Re: mal advice in FAQ 4.1.

Lists: pgsql-hackers
From: "Pavel Stehule" <pavel(dot)stehule(at)gmail(dot)com>
To: PostgreSQL-development <pgsql-hackers(at)postgresql(dot)org>
Subject: mal advice in FAQ 4.1.
Date: 2007-10-09 10:15:55
Message-ID: 162867790710090315h7a3ae50boc4e423c8dd519313@mail.gmail.com
Views: Raw Message | Whole Thread | Download mbox | Resend email
Lists: pgsql-hackers

Hello

I found lot of slow queries in some databases which I checked based on
advice 4.1. from FAQ,

To SELECT a random row, use:
SELECT col
FROM tab
ORDER BY random()
LIMIT 1;

It's robust and slow on bigger tables. Can we add some better solutions?

Regards
Pavel Stehule


From: "Nikolay Samokhvalov" <samokhvalov(at)gmail(dot)com>
To: "Pavel Stehule" <pavel(dot)stehule(at)gmail(dot)com>
Cc: PostgreSQL-development <pgsql-hackers(at)postgresql(dot)org>
Subject: Re: mal advice in FAQ 4.1.
Date: 2007-10-09 12:52:30
Message-ID: e431ff4c0710090552y79af2b31gb159eb8e9ccf9bd6@mail.gmail.com
Views: Raw Message | Whole Thread | Download mbox | Resend email
Lists: pgsql-hackers

Hubert recently posted his thoughts on this topic:
http://www.depesz.com/index.php/2007/09/16/my-thoughts-on-getting-random-row/

I've encountered with this problem several times in web development and
every time found out that the best (in terms of performance) solution is to
use some pseudo random approach (such as ">= random() limit 1" or "limit 1
offset random()*N" or even pre-caching rows on app side).
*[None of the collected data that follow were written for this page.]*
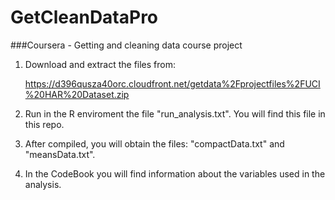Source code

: # GetCleanDataPro
###Coursera - Getting and cleaning data course project

1. Download and extract the files from:

   https://d396qusza40orc.cloudfront.net/getdata%2Fprojectfiles%2FUCI%20HAR%20Dataset.zip 
   
2. Run in the R enviroment the file "run_analysis.txt". You will find this file in this repo.

3. After compiled, you will obtain the files: "compactData.txt" and "meansData.txt".

4. In the CodeBook you will find information about the variables used in the analysis.
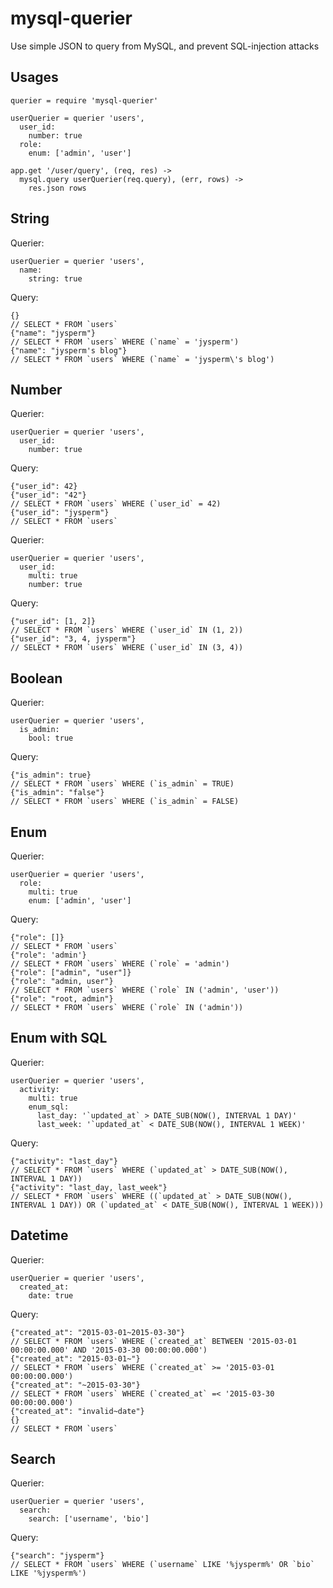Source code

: # mysql-querier
Use simple JSON to query from MySQL, and prevent SQL-injection attacks

## Usages

    querier = require 'mysql-querier'

    userQuerier = querier 'users',
      user_id:
        number: true
      role:
        enum: ['admin', 'user']

    app.get '/user/query', (req, res) ->
      mysql.query userQuerier(req.query), (err, rows) ->
        res.json rows

## String

Querier:

    userQuerier = querier 'users',
      name:
        string: true

Query:

    {}
    // SELECT * FROM `users`
    {"name": "jysperm"}
    // SELECT * FROM `users` WHERE (`name` = 'jysperm')
    {"name": "jysperm's blog"}
    // SELECT * FROM `users` WHERE (`name` = 'jysperm\'s blog')

## Number

Querier:

    userQuerier = querier 'users',
      user_id:
        number: true

Query:

    {"user_id": 42}
    {"user_id": "42"}
    // SELECT * FROM `users` WHERE (`user_id` = 42)
    {"user_id": "jysperm"}
    // SELECT * FROM `users`

Querier:

    userQuerier = querier 'users',
      user_id:
        multi: true
        number: true

Query:

    {"user_id": [1, 2]}
    // SELECT * FROM `users` WHERE (`user_id` IN (1, 2))
    {"user_id": "3, 4, jysperm"}
    // SELECT * FROM `users` WHERE (`user_id` IN (3, 4))

## Boolean

Querier:

    userQuerier = querier 'users',
      is_admin:
        bool: true

Query:

    {"is_admin": true}
    // SELECT * FROM `users` WHERE (`is_admin` = TRUE)
    {"is_admin": "false"}
    // SELECT * FROM `users` WHERE (`is_admin` = FALSE)

## Enum

Querier:

    userQuerier = querier 'users',
      role:
        multi: true
        enum: ['admin', 'user']

Query:

    {"role": []}
    // SELECT * FROM `users`
    {"role": 'admin'}
    // SELECT * FROM `users` WHERE (`role` = 'admin')
    {"role": ["admin", "user"]}
    {"role": "admin, user"}
    // SELECT * FROM `users` WHERE (`role` IN ('admin', 'user'))
    {"role": "root, admin"}
    // SELECT * FROM `users` WHERE (`role` IN ('admin'))

## Enum with SQL

Querier:

    userQuerier = querier 'users',
      activity:
        multi: true
        enum_sql:
          last_day: '`updated_at` > DATE_SUB(NOW(), INTERVAL 1 DAY)'
          last_week: '`updated_at` < DATE_SUB(NOW(), INTERVAL 1 WEEK)'

Query:

    {"activity": "last_day"}
    // SELECT * FROM `users` WHERE (`updated_at` > DATE_SUB(NOW(), INTERVAL 1 DAY))
    {"activity": "last_day, last_week"}
    // SELECT * FROM `users` WHERE ((`updated_at` > DATE_SUB(NOW(), INTERVAL 1 DAY)) OR (`updated_at` < DATE_SUB(NOW(), INTERVAL 1 WEEK)))

## Datetime

Querier:

    userQuerier = querier 'users',
      created_at:
        date: true

Query:

    {"created_at": "2015-03-01~2015-03-30"}
    // SELECT * FROM `users` WHERE (`created_at` BETWEEN '2015-03-01 00:00:00.000' AND '2015-03-30 00:00:00.000')
    {"created_at": "2015-03-01~"}
    // SELECT * FROM `users` WHERE (`created_at` >= '2015-03-01 00:00:00.000')
    {"created_at": "~2015-03-30"}
    // SELECT * FROM `users` WHERE (`created_at` =< '2015-03-30 00:00:00.000')
    {"created_at": "invalid~date"}
    {}
    // SELECT * FROM `users`

## Search

Querier:

    userQuerier = querier 'users',
      search:
        search: ['username', 'bio']

Query:

    {"search": "jysperm"}
    // SELECT * FROM `users` WHERE (`username` LIKE '%jysperm%' OR `bio` LIKE '%jysperm%')

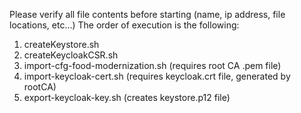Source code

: Please verify all file contents before starting (name, ip address, file locations, etc...)  The order of execution is the following:

1. createKeystore.sh
2. createKeycloakCSR.sh
3. import-cfg-food-modernization.sh  (requires root CA .pem file)
4. import-keycloak-cert.sh  (requires keycloak.crt file, generated by rootCA)
5. export-keycloak-key.sh  (creates keystore.p12 file)
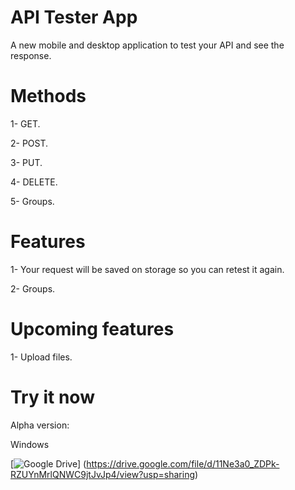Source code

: # API Tester App

A new mobile and desktop application to test your API and see the response.

# Methods
1- GET.

2- POST.

3- PUT.

4- DELETE.

5- Groups.

# Features
1- Your request will be saved on storage so you can retest it again.

2- Groups.

# Upcoming features

1- Upload files.



# Try it now

 Alpha version: 

  Windows

 [![Google Drive](https://img.shields.io/badge/Google%20Drive-4285F4?style=for-the-badge&logo=googledrive&logoColor=white)]  (https://drive.google.com/file/d/11Ne3a0_ZDPk-RZUYnMrlQNWC9jtJvJp4/view?usp=sharing)



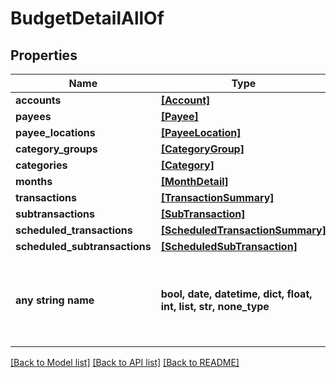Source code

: # BudgetDetailAllOf


## Properties
Name | Type | Description | Notes
------------ | ------------- | ------------- | -------------
**accounts** | [**[Account]**](Account.md) |  | [optional] 
**payees** | [**[Payee]**](Payee.md) |  | [optional] 
**payee_locations** | [**[PayeeLocation]**](PayeeLocation.md) |  | [optional] 
**category_groups** | [**[CategoryGroup]**](CategoryGroup.md) |  | [optional] 
**categories** | [**[Category]**](Category.md) |  | [optional] 
**months** | [**[MonthDetail]**](MonthDetail.md) |  | [optional] 
**transactions** | [**[TransactionSummary]**](TransactionSummary.md) |  | [optional] 
**subtransactions** | [**[SubTransaction]**](SubTransaction.md) |  | [optional] 
**scheduled_transactions** | [**[ScheduledTransactionSummary]**](ScheduledTransactionSummary.md) |  | [optional] 
**scheduled_subtransactions** | [**[ScheduledSubTransaction]**](ScheduledSubTransaction.md) |  | [optional] 
**any string name** | **bool, date, datetime, dict, float, int, list, str, none_type** | any string name can be used but the value must be the correct type | [optional]

[[Back to Model list]](../README.md#documentation-for-models) [[Back to API list]](../README.md#documentation-for-api-endpoints) [[Back to README]](../README.md)


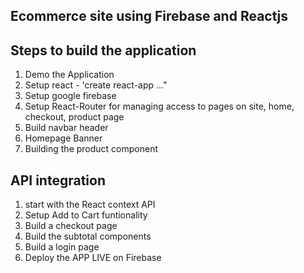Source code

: ## Ecommerce site using Firebase and Reactjs

## Steps to build the application

1. Demo the Application
2. Setup react - 'create react-app ..."
3. Setup google firebase
4. Setup React-Router for managing access to pages on site, home, checkout, product page
5. Build navbar header
6. Homepage Banner
7. Building the product component

## API integration

1. start with the React context API
2. Setup Add to Cart funtionality
3. Build a checkout page
4. Build the subtotal components
5. Build a login page
6. Deploy the APP LIVE on Firebase
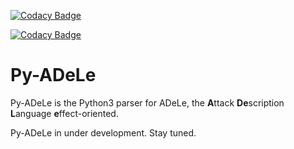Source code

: [![Codacy Badge](https://api.codacy.com/project/badge/Grade/601a3d8a1df5432085a3e8e956ef96ac)](https://www.codacy.com/app/racciatti.francesco/py-adele?utm_source=github.com&amp;utm_medium=referral&amp;utm_content=francescoracciatti/py-adele&amp;utm_campaign=Badge_Grade)

[![Codacy Badge](https://api.codacy.com/project/badge/Coverage/601a3d8a1df5432085a3e8e956ef96ac)](https://www.codacy.com/app/racciatti.francesco/py-adele?utm_source=github.com&amp;utm_medium=referral&amp;utm_content=francescoracciatti/py-adele&amp;utm_campaign=Badge_Coverage)

# Py-ADeLe
Py-ADeLe is the Python3 parser for ADeLe, the **A**ttack **De**scription **L**anguage **e**ffect-oriented. 

Py-ADeLe in under development.
Stay tuned.
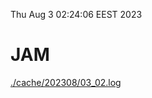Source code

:Thu Aug  3 02:24:06 EEST 2023
# JAM
<a href='./cache/202308/03_02.log'>./cache/202308/03_02.log</a>
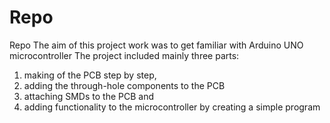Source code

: # Repo
Repo
The aim of this project work was to get familiar with Arduino UNO microcontroller
The project included mainly three parts:
  1) making of the PCB step by step, 
  2) adding the through-hole components to the PCB
  3) attaching SMDs to the PCB and
  4) adding functionality to the microcontroller by creating a simple program
   
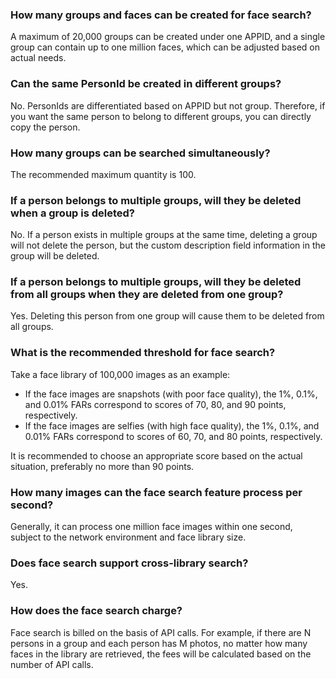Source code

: ### How many groups and faces can be created for face search?
A maximum of 20,000 groups can be created under one APPID, and a single group can contain up to one million faces, which can be adjusted based on actual needs.

### Can the same PersonId be created in different groups?
No. PersonIds are differentiated based on APPID but not group. Therefore, if you want the same person to belong to different groups, you can directly copy the person.

### How many groups can be searched simultaneously?
The recommended maximum quantity is 100.

### If a person belongs to multiple groups, will they be deleted when a group is deleted?
No. If a person exists in multiple groups at the same time, deleting a group will not delete the person, but the custom description field information in the group will be deleted.

### If a person belongs to multiple groups, will they be deleted from all groups when they are deleted from one group?
Yes. Deleting this person from one group will cause them to be deleted from all groups.

### What is the recommended threshold for face search?
Take a face library of 100,000 images as an example:
- If the face images are snapshots (with poor face quality), the 1%, 0.1%, and 0.01% FARs correspond to scores of 70, 80, and 90 points, respectively.
- If the face images are selfies (with high face quality), the 1%, 0.1%, and 0.01% FARs correspond to scores of 60, 70, and 80 points, respectively.
 
It is recommended to choose an appropriate score based on the actual situation, preferably no more than 90 points.


### How many images can the face search feature process per second?
Generally, it can process one million face images within one second, subject to the network environment and face library size.

### Does face search support cross-library search?
Yes.

### How does the face search charge?
Face search is billed on the basis of API calls. For example, if there are N persons in a group and each person has M photos, no matter how many faces in the library are retrieved, the fees will be calculated based on the number of API calls.
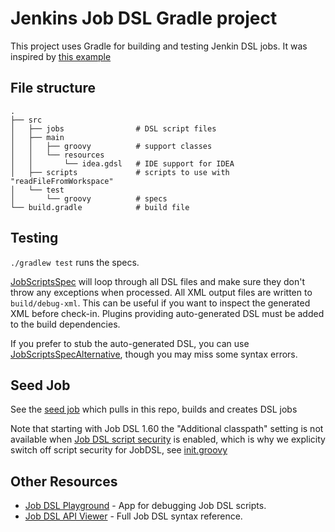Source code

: # Jenkins Job DSL Gradle project

This project uses Gradle for building and testing Jenkin DSL jobs. It was inspired by [this example](https://github.com/sheehan/job-dsl-gradle-example)

## File structure

    .
    ├── src
    │   ├── jobs                # DSL script files
    │   ├── main
    │   │   ├── groovy          # support classes
    │   │   └── resources
    │   │       └── idea.gdsl   # IDE support for IDEA
    │   ├── scripts             # scripts to use with "readFileFromWorkspace"
    │   └── test
    │       └── groovy          # specs
    └── build.gradle            # build file

## Testing

`./gradlew test` runs the specs.

[JobScriptsSpec](src/test/groovy/com/dslexample/JobScriptsSpec.groovy) 
will loop through all DSL files and make sure they don't throw any exceptions when processed. All XML output files are written to `build/debug-xml`. 
This can be useful if you want to inspect the generated XML before check-in. Plugins providing auto-generated DSL must be added to the build dependencies.

If you prefer to stub the auto-generated DSL, you can use [JobScriptsSpecAlternative](src/test/groovy/com/dslexample/JobScriptsSpecAlternative.groovy),
though you may miss some syntax errors.

## Seed Job

See the [seed job](seed_jobs/jobs.d/hmpo_seed_job) which pulls in this repo, builds and creates DSL jobs

Note that starting with Job DSL 1.60 the "Additional classpath" setting is not available when
[Job DSL script security](https://github.com/jenkinsci/job-dsl-plugin/wiki/Script-Security) is enabled, which
is why we explicity switch off script security for JobDSL, see [init.groovy](init.groovy)

## Other Resources

* [Job DSL Playground](http://job-dsl.herokuapp.com/) - App for debugging Job DSL scripts.
* [Job DSL API Viewer](https://jenkinsci.github.io/job-dsl-plugin/) - Full Job DSL syntax reference.
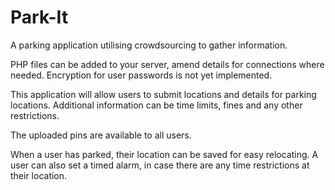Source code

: # Park-It
A parking application utilising crowdsourcing to gather information.

PHP files can be added to your server, amend details for connections where needed.
Encryption for user passwords is not yet implemented.

This application will allow users to submit locations and details for parking locations.
Additional information can be time limits, fines and any other restrictions.

The uploaded pins are available to all users.

When a user has parked, their location can be saved for easy relocating.
A user can also set a timed alarm, in case there are any time restrictions at their location.
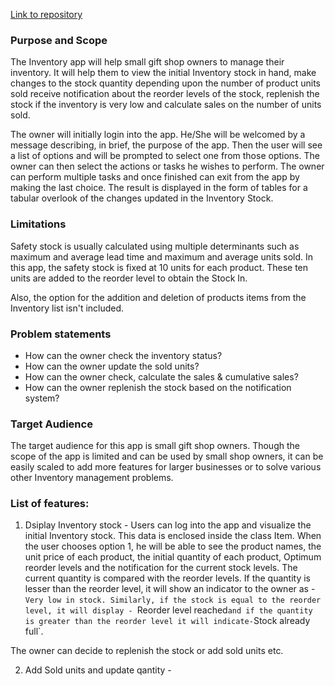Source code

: [Link to repository](https://github.com/inverseswirl/ShriyaDhar_T1A3)

### **Purpose and Scope**
The Inventory app will help small gift shop owners to manage their inventory.
It will help them to view the initial Inventory stock in hand, make changes to the stock quantity depending upon the number of product units sold receive notification about the reorder levels of the stock, replenish the stock if the inventory is very low and calculate sales on the number of units sold. 

The owner will initially login into the app. He/She will be welcomed by a message describing, in brief, the purpose of the app. Then the user will see a list of options and will be prompted to select one from those options. The owner can then select the actions or tasks he wishes to perform. The owner can perform multiple tasks and once finished can exit from the app by making the last choice. The result is displayed in the form of tables for a tabular overlook of the changes updated in the Inventory Stock.


### **Limitations**

Safety stock is usually calculated using multiple determinants such as maximum and average lead time
and maximum and average units sold. In this app, the safety stock is fixed at 10 units for each product.
These ten units are added to the reorder level to obtain the Stock In.

Also, the option for the addition and deletion of products items from the Inventory list isn't included. 

### **Problem statements**

- How can the owner check the inventory status?
- How can the owner update the sold units?
- How can the owner check, calculate the sales & cumulative sales?
- How can the owner replenish the stock based on the notification system?

### **Target Audience**

The target audience for this app is small gift shop owners. 
Though the scope of the app is limited and can be used by small shop owners, it can be easily scaled
to add more features for larger businesses or to solve various other Inventory management problems.


### **List of features:**

1. Dsiplay Inventory stock - 
Users can log into the app and visualize the initial Inventory stock. This data is enclosed inside the class Item.
When the user chooses option 1, he will be able to see the product names, the unit price of each product, the initial quantity of each product, Optimum reorder levels and the notification for the current stock levels. The current quantity is compared with the reorder levels. If the quantity is lesser than the reorder level, 
it will show an indicator to the owner as - `Very low in stock. Similarly, if the stock is equal to the reorder level, it will display - `Reorder level reached` and if the quantity is greater than the reorder level it will indicate- `Stock already full`.

The owner can decide to replenish the stock or add sold units etc.

2. Add Sold units and update qantity - 




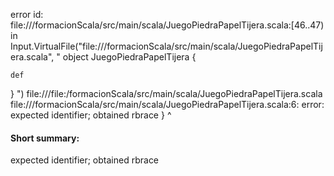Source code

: error id: file://<WORKSPACE>/formacionScala/src/main/scala/JuegoPiedraPapelTijera.scala:[46..47) in Input.VirtualFile("file://<WORKSPACE>/formacionScala/src/main/scala/JuegoPiedraPapelTijera.scala", "
object JuegoPiedraPapelTijera {
  
    def 

}
")
file://<WORKSPACE>/file:<WORKSPACE>/formacionScala/src/main/scala/JuegoPiedraPapelTijera.scala
file://<WORKSPACE>/formacionScala/src/main/scala/JuegoPiedraPapelTijera.scala:6: error: expected identifier; obtained rbrace
}
^
#### Short summary: 

expected identifier; obtained rbrace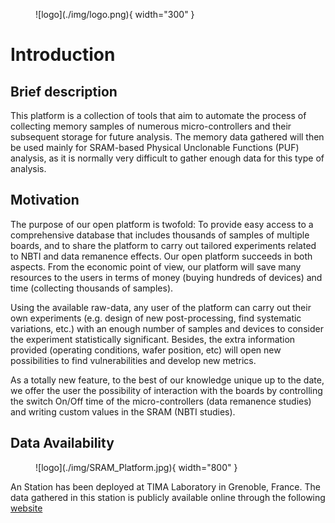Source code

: <figure markdown>
  ![logo](./img/logo.png){ width="300" }
</figure>

# Introduction

## Brief description

This platform is a collection of tools that aim to automate the process of collecting memory samples of numerous micro-controllers and their subsequent storage for future analysis. The memory data gathered will then be used mainly for SRAM-based Physical Unclonable Functions (PUF) analysis, as it is normally very difficult to gather enough data for this type of analysis.

## Motivation

The purpose of our open platform is twofold: To provide easy access to a comprehensive database that includes thousands of samples of multiple boards, and to share the platform to carry out tailored experiments related to NBTI and data remanence effects. Our open platform succeeds in both aspects. From the economic point of view, our platform will save many resources to the users in terms of money (buying hundreds of devices) and time (collecting thousands of samples).

Using the available raw-data, any user of the platform can carry out their own experiments (e.g. design of new post-processing, find systematic variations, etc.) with an enough number of samples and devices to consider the experiment statistically significant. Besides, the extra information provided (operating conditions, wafer position, etc) will open new possibilities to find vulnerabilities and develop new metrics. 

As a totally new feature, to the best of our knowledge unique up to the date, we offer the user the possibility of interaction with the boards by controlling the switch On/Off time of the micro-controllers (data remanence studies) and writing custom values in the SRAM (NBTI studies).


## Data Availability

<figure markdown>
  ![logo](./img/SRAM_Platform.jpg){ width="800" }
</figure>


An Station has been deployed at TIMA Laboratory in Grenoble, France. The data gathered in this station is publicly available online through the following [website](https://puf4iot.univ-grenoble-alpes.fr)
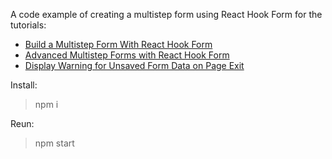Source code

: A code example of creating a multistep form using React Hook Form for the tutorials:
- [Build a Multistep Form With React Hook Form](https://claritydev.net/blog/build-a-multistep-form-with-react-hook-form)
- [Advanced Multistep Forms with React Hook Form](https://claritydev.net/blog/advanced-multistep-forms-with-react)
- [Display Warning for Unsaved Form Data on Page Exit](https://claritydev.net/blog/display-warning-for-unsaved-form-data-on-page-exit)

Install:
> npm i

Reun:
> npm start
On 10/9/07, Pavel Stehule <pavel(dot)stehule(at)gmail(dot)com> wrote:
>
> Hello
>
> I found lot of slow queries in some databases which I checked based on
> advice 4.1. from FAQ,
>
> To SELECT a random row, use:
> SELECT col
> FROM tab
> ORDER BY random()
> LIMIT 1;
>
> It's robust and slow on bigger tables. Can we add some better solutions?
>

--
Best regards,
Nikolay


From: "Pavel Stehule" <pavel(dot)stehule(at)gmail(dot)com>
To: nikolay(at)samokhvalov(dot)com
Cc: PostgreSQL-development <pgsql-hackers(at)postgresql(dot)org>
Subject: Re: mal advice in FAQ 4.1.
Date: 2007-10-09 13:05:13
Message-ID: 162867790710090605o312195e0h6dde0d00cb939c24@mail.gmail.com
Views: Raw Message | Whole Thread | Download mbox | Resend email
Lists: pgsql-hackers

2007/10/9, Nikolay Samokhvalov <samokhvalov(at)gmail(dot)com>:
> Hubert recently posted his thoughts on this topic:
> http://www.depesz.com/index.php/2007/09/16/my-thoughts-on-getting-random-row/
>
> I've encountered with this problem several times in web development and
> every time found out that the best (in terms of performance) solution is to
> use some pseudo random approach (such as ">= random() limit 1" or "limit 1
> offset random()*N" or even pre-caching rows on app side).
>

I know this article, but you cannot link from faq to private
(unstable) blog. it would article on techdoc.postgresql.org

Pavel

On 10/9/07, Pavel Stehule <pavel(dot)stehule(at)gmail(dot)com> wrote:
> > Hello
> >
> > I found lot of slow queries in some databases which I checked based on
> > advice 4.1. from FAQ,
> >
> > To SELECT a random row, use:
> > SELECT col
> > FROM tab
> > ORDER BY random()
> > LIMIT 1;
> >
> > It's robust and slow on bigger tables. Can we add some better solutions?
> >
>
>
> --
> Best regards,
> Nikolay


From: Gregory Stark <stark(at)enterprisedb(dot)com>
To: <nikolay(at)samokhvalov(dot)com>
Cc: "Pavel Stehule" <pavel(dot)stehule(at)gmail(dot)com>, "PostgreSQL-development" <pgsql-hackers(at)postgresql(dot)org>
Subject: Re: mal advice in FAQ 4.1.
Date: 2007-10-09 16:09:12
Message-ID: 87lkacclsn.fsf@oxford.xeocode.com
Views: Raw Message | Whole Thread | Download mbox | Resend email
Lists: pgsql-hackers

"Nikolay Samokhvalov" <samokhvalov(at)gmail(dot)com> writes:

> Hubert recently posted his thoughts on this topic:
> http://www.depesz.com/index.php/2007/09/16/my-thoughts-on-getting-random-row/
>
> I've encountered with this problem several times in web development and
> every time found out that the best (in terms of performance) solution is to
> use some pseudo random approach (such as ">= random() limit 1" or "limit 1
> offset random()*N" or even pre-caching rows on app side).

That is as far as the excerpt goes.